A freezing effect on future strategic change

In a forthcoming article in Strategic Management Journal, Quigley and coauthor Donald Hambrick of Penn State University’s Smeal College of Business suggest that Jobs’ ongoing presence as chairman could result, over the long term, in stagnation rather than innovation.

Their article is titled “When the Former Stays on as Board Chair: Effects on Successor Discretion, Strategic Change, and Performance.”

By moving from CEO to board chairman, Quigley says, Jobs may be “freezing the firm from making subsequent strategic change.

“Our study shows there are fewer strategic changes and fewer swings in firm performance when the predecessor sticks around as board chair. The place stays like it was at the time of succession rather than evolving. That would be a huge problem for Apple.”

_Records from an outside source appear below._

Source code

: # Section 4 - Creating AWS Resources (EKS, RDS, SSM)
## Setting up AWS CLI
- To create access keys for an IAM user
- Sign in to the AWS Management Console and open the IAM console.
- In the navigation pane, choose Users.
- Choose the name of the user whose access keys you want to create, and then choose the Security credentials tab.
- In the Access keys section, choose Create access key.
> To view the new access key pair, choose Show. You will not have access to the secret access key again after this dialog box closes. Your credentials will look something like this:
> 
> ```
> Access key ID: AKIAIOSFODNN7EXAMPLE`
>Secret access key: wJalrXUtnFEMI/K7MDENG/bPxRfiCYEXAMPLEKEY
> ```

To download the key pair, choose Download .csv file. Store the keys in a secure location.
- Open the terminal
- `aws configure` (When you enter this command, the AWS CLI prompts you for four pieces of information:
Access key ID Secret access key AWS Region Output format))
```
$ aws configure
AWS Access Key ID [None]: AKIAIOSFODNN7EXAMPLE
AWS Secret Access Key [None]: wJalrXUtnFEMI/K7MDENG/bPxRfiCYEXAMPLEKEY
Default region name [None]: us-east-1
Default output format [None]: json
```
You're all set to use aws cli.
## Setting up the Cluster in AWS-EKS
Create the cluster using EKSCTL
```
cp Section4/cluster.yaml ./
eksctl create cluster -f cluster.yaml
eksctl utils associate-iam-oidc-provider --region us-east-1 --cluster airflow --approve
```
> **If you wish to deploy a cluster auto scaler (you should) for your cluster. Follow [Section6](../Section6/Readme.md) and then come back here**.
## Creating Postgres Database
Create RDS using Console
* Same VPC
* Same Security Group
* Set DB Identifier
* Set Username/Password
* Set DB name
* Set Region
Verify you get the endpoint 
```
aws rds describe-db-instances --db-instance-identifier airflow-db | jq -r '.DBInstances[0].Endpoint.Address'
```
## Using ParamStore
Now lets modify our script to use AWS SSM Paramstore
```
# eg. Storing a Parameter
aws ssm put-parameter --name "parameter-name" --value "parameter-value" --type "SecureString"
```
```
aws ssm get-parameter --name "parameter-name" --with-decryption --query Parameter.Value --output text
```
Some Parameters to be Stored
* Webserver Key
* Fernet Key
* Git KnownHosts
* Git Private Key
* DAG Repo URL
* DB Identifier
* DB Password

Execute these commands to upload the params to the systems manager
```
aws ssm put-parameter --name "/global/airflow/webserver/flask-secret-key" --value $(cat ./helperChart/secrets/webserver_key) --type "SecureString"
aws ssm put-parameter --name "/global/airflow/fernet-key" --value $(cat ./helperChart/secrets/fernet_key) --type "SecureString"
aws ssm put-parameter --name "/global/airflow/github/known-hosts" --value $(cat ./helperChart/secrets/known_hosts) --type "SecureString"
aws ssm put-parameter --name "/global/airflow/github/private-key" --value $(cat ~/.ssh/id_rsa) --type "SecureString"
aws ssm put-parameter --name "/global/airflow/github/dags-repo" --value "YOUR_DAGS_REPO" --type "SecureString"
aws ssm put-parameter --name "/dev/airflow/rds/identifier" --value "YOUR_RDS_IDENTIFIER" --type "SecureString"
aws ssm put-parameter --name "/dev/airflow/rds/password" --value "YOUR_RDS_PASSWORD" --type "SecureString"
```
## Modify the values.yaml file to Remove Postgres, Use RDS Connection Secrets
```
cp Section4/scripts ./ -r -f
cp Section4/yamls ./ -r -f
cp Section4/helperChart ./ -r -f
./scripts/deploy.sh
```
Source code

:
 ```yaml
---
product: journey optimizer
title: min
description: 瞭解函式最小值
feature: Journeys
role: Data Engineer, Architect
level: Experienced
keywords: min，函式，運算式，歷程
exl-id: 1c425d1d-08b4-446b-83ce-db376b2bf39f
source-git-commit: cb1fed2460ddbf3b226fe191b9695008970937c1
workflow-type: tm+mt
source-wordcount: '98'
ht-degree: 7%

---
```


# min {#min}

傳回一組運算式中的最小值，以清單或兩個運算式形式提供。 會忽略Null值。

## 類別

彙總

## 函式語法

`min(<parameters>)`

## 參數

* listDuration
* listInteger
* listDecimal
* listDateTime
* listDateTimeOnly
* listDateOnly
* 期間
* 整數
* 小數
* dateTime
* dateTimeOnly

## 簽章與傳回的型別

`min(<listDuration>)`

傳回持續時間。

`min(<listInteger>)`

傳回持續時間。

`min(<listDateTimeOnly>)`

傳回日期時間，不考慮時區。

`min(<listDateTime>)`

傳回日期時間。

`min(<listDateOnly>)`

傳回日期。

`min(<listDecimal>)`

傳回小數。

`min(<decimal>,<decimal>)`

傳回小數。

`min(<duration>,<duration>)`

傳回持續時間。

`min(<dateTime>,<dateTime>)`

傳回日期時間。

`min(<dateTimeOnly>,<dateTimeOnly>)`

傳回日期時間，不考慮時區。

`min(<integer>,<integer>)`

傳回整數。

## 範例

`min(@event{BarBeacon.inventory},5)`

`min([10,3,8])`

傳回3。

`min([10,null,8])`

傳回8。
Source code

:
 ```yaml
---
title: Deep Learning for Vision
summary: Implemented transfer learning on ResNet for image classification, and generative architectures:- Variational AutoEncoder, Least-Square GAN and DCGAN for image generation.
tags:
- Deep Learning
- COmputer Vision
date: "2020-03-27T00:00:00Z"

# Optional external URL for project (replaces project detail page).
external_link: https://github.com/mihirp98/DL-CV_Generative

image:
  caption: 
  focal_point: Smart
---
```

“Most interesting, however, we found in supplementary analysis that the predecessor as chair has a disproportional effect on performance.

A possible impact on the next blockbuster device

“Namely, his continued presence as chair decreases the likelihood of large gains in performance but has no impact on the chances for steep declines.”

In Apple’s case, Quigley said, his study leads him to conclude that corporate strategy will remain the same.

“While this might sound like a positive, it might mean Apple will stagnate rather than continue to innovate.

“Instead, Jobs’ continued presence as chairman might restrict Apple from making the strategic changes or investments the company needs to make, which could lead to a greater chance for severe declines in performance.

“So, while some are arguing that Jobs’ ongoing presence might nullify concerns about Apple’s immediate future, our study suggests that there might be cause for heightened concern precisely because he is sticking around.

“We know iPhone 5 and iPad 3 are coming. Apple will sell millions of these over the holidays and probably have a record-breaking quarter. Analysts will say Jobs’ stepping down as CEO had no effect or even was a good thing. 

“But these products are already in the pipleline. My concern is the next generation of products—iPhone 6, iPad 4 and, more important, the next big blockbuster device Apple has yet to invent.

“If Jobs spends less time on these issues and his presence as chair blocks others from filling the void, you will see a problem in one year or 18 months, and few will make the connection then.”